Academy Seeks Trainees for Commercial Court

The Royal Academy for Judi­cial Professions is seeking 15 judges and prosecutors to attend training for the much-anticipated commercial court, officials said.

Applications for the 235-hour course in enterprise, accounting and commerce law will be accepted until Sept 29, the academy’s Director Tep Darong said Friday, although the draft law that would create a commercial court has yet to be finalized.

“We will train them before the court’s creation,” Tep Darong said. “If the law comes out, there will al­ready be judges ready to work.”

The Ministry of Commerce first proposed creating a commercial court in late 2002 as part of Cam­bodia’s bid to join the World Trade Organization, which it achiev­ed without having established the court in 2004.

If created, an independent commercial court could provide legal recourse for investors, offering a more secure and attractive environment for foreign entrepreneurs, supporters say. Draft forms of the law to establish the court that circulated in 2005 surprised donors by assigning all disputes involving the government to an administrative council made up of staff from the Council of Ministers.

Kith Meng, president of the Phnom Penh Chamber of Com­merce, said Sunday that he was confident the court will be established and that it will function independently.

“We are looking forward to it coming into place.
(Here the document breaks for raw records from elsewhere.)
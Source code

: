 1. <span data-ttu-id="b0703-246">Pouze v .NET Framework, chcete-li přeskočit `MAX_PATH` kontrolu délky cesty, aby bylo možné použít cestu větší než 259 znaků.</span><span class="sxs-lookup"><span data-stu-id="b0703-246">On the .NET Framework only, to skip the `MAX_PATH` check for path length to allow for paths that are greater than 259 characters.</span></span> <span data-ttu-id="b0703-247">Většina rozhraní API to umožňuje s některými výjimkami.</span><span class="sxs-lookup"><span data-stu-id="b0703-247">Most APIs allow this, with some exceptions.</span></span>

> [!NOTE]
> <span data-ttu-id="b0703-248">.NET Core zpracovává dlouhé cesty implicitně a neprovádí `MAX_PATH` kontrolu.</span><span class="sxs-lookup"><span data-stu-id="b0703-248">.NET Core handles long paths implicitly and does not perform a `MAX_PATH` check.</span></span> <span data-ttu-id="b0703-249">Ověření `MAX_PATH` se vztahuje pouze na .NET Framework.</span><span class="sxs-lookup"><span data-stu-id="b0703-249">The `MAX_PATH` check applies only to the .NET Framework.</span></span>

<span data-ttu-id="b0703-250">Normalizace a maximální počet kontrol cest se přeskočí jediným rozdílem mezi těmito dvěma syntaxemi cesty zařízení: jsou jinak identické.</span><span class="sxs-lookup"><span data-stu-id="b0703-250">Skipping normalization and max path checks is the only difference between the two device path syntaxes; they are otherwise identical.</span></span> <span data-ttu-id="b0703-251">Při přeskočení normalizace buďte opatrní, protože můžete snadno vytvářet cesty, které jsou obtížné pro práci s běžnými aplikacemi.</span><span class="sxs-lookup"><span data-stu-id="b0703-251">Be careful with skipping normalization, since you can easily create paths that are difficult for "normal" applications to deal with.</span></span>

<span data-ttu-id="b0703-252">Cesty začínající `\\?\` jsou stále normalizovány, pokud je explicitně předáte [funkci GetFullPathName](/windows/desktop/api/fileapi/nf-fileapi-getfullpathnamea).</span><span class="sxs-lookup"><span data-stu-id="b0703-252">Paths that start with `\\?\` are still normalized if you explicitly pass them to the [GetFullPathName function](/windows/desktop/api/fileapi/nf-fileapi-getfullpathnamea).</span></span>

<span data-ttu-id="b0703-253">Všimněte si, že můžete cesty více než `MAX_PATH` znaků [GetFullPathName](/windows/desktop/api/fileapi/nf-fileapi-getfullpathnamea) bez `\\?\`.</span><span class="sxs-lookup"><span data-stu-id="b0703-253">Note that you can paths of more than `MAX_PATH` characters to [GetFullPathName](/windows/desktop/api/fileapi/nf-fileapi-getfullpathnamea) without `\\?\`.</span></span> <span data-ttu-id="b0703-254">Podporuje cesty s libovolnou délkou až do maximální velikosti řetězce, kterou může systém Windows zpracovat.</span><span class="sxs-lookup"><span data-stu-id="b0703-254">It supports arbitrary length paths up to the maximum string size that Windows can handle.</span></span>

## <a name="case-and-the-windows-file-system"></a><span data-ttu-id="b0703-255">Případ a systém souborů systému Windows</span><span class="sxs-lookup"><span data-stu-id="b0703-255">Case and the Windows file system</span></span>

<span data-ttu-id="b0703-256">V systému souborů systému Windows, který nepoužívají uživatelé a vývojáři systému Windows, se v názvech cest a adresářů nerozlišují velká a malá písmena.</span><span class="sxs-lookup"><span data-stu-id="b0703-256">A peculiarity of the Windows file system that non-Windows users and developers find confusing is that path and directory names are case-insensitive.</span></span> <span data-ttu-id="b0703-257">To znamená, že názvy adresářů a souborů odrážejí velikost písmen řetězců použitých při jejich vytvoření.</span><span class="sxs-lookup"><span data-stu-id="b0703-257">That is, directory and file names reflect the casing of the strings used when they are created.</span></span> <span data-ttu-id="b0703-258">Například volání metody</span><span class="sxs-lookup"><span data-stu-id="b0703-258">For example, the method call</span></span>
It will come very soon,” the media and telecommunications tycoon said, adding that the chamber of commerce has been working with the government to create the court.
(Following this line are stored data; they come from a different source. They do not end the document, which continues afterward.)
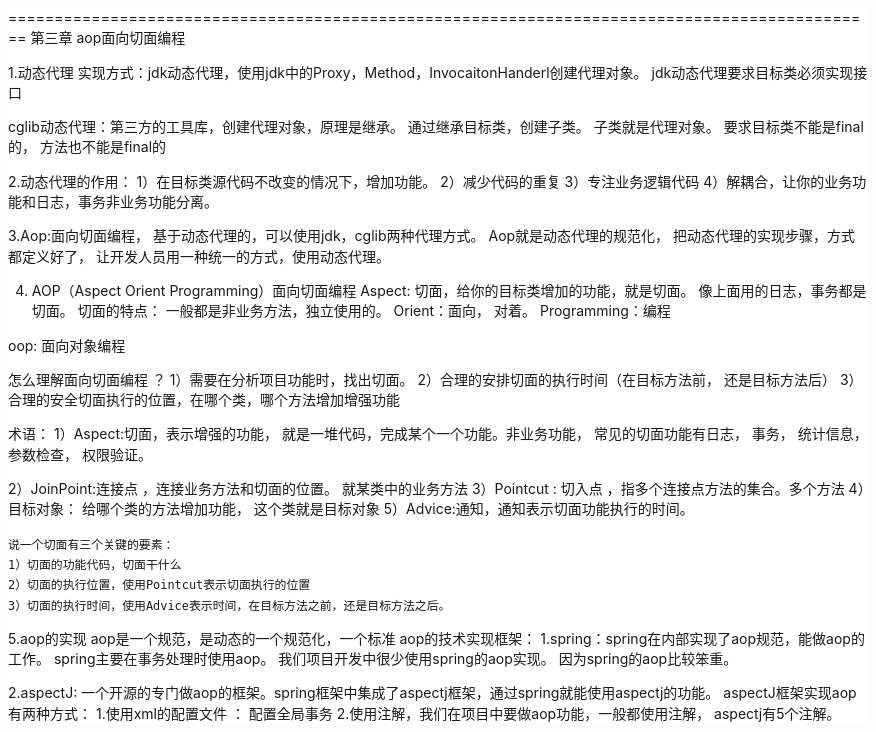 
==============================================================================================
第三章 aop面向切面编程

1.动态代理
  实现方式：jdk动态代理，使用jdk中的Proxy，Method，InvocaitonHanderl创建代理对象。
             jdk动态代理要求目标类必须实现接口

  cglib动态代理：第三方的工具库，创建代理对象，原理是继承。 通过继承目标类，创建子类。
             子类就是代理对象。 要求目标类不能是final的， 方法也不能是final的

2.动态代理的作用：
   1）在目标类源代码不改变的情况下，增加功能。
	2）减少代码的重复
	3）专注业务逻辑代码
	4）解耦合，让你的业务功能和日志，事务非业务功能分离。

3.Aop:面向切面编程， 基于动态代理的，可以使用jdk，cglib两种代理方式。
  Aop就是动态代理的规范化， 把动态代理的实现步骤，方式都定义好了， 
  让开发人员用一种统一的方式，使用动态代理。

4. AOP（Aspect Orient Programming）面向切面编程
  Aspect: 切面，给你的目标类增加的功能，就是切面。 像上面用的日志，事务都是切面。
          切面的特点： 一般都是非业务方法，独立使用的。
  Orient：面向， 对着。
  Programming：编程

  oop: 面向对象编程

  怎么理解面向切面编程 ？ 
   1）需要在分析项目功能时，找出切面。
	2）合理的安排切面的执行时间（在目标方法前， 还是目标方法后）
	3）合理的安全切面执行的位置，在哪个类，哪个方法增加增强功能

  术语：
   1）Aspect:切面，表示增强的功能， 就是一堆代码，完成某个一个功能。非业务功能，
	          常见的切面功能有日志， 事务， 统计信息， 参数检查， 权限验证。

   2）JoinPoint:连接点 ，连接业务方法和切面的位置。 就某类中的业务方法
	3）Pointcut : 切入点 ，指多个连接点方法的集合。多个方法
	4）目标对象： 给哪个类的方法增加功能， 这个类就是目标对象
	5）Advice:通知，通知表示切面功能执行的时间。

	说一个切面有三个关键的要素：
	1）切面的功能代码，切面干什么
	2）切面的执行位置，使用Pointcut表示切面执行的位置
	3）切面的执行时间，使用Advice表示时间，在目标方法之前，还是目标方法之后。

 5.aop的实现
   aop是一个规范，是动态的一个规范化，一个标准
	aop的技术实现框架：
	1.spring：spring在内部实现了aop规范，能做aop的工作。
	          spring主要在事务处理时使用aop。
				 我们项目开发中很少使用spring的aop实现。 因为spring的aop比较笨重。


   2.aspectJ: 一个开源的专门做aop的框架。spring框架中集成了aspectj框架，通过spring就能使用aspectj的功能。
	  aspectJ框架实现aop有两种方式：
	   1.使用xml的配置文件 ： 配置全局事务
		2.使用注解，我们在项目中要做aop功能，一般都使用注解， aspectj有5个注解。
Sok Sam Oeun, director of the Cambodian Defenders Project, said he believes a commercial court would attract more foreign investment, but added the court must be free from political interference. “We’re concerned about corruption,” he said.

SRP leader Sam Rainsy also ex­pressed concern that the court would suffer the same problems as other Cambodian courts.

“We have been waiting for judicial reform for a long time, and nothing has happened,” he said. “As long as the existing courts are not independent, any new court will reflect the same problems.”

Nonetheless, Sam Rainsy said he would vote to create the law if it came before the National Assembly.

“We need the court at least on paper. We have to prepare the tools [for reform],” he said.